Correspondence to: Veronica Yu, Department of Medical & Molecular Genetics, King's College London School of Medicine, Level 8, Tower Wing Guy's Hospital, Great Maze Pond, London SE1 9RT, United Kingdom. E-mail: veronica.yu@kcl.ac.uk

ABSTRACT

Germline mutations in the cyclin-dependent kinase inhibitor, CDKN1B, have been described in patients with multiple endocrine neoplasia (MEN), a cancer predisposition syndrome with adult onset neoplasia and no additional phenotypes. Here, we describe the first human case of CDKN1B deficiency, which recapitulates features of the murine CDKN1B knockout mouse model, including gigantism and neurodevelopmental defects. Decreased mRNA and protein expression of CDKN1B were confirmed in the proband's peripheral blood, which is not seen in MEN syndrome patients.
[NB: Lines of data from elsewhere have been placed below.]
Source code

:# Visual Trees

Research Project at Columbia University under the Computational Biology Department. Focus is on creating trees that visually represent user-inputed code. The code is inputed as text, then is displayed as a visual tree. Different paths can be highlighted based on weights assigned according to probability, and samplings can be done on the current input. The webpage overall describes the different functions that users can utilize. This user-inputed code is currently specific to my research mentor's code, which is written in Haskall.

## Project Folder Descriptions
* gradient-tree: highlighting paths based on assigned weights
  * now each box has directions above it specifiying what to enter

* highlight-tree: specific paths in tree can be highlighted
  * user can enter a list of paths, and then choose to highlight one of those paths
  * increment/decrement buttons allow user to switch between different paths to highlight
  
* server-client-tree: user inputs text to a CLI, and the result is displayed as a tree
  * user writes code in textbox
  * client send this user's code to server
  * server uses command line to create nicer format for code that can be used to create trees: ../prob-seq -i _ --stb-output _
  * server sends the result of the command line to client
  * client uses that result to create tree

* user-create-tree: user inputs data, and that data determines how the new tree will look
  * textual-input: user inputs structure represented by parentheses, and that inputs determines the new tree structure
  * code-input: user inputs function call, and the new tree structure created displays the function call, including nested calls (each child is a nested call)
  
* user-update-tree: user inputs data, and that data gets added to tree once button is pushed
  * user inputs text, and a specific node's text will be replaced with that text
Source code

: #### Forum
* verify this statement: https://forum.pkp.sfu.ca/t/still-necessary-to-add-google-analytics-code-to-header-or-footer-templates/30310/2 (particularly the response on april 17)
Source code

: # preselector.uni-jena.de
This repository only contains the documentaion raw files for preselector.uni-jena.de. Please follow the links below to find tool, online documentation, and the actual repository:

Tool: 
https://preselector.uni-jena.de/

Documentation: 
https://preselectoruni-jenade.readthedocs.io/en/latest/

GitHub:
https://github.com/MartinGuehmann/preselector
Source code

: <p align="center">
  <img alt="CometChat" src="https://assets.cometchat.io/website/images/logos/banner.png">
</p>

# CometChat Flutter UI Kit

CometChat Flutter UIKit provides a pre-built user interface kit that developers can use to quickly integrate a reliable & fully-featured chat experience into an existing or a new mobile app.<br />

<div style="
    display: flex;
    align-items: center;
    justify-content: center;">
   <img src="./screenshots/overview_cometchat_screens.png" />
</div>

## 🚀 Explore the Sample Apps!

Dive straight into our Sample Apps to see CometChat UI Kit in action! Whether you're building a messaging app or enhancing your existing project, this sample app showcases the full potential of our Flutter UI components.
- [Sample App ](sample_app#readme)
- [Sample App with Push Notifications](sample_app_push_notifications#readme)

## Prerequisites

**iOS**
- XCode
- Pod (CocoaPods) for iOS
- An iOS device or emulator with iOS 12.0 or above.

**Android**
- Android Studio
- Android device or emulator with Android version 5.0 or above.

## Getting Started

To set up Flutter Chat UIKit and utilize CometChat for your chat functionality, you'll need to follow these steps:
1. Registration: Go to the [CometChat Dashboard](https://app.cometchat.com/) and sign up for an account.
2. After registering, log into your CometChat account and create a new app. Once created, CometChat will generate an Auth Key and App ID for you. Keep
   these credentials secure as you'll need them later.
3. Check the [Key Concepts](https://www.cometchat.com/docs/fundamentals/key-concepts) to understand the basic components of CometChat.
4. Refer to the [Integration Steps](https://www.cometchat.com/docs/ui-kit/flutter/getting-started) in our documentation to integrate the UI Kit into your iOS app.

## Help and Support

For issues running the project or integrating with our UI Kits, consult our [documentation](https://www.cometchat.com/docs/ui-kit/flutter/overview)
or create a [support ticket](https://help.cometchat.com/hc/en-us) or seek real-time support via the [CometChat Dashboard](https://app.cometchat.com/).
We ascribed the decreased protein level to a maternally derived deletion on chromosome 12p13 encompassing the CDKN1B locus (which reduced mRNA expression) and a de novo allelic variant (c.-73G>A) in the CDKN1B promoter (which reduced protein translation). We propose a recessive model where decreased dosage of CDKN1B during development in humans results in a neuronal phenotype akin to that described in mice, placing CDKN1B as a candidate gene involved in developmental delay.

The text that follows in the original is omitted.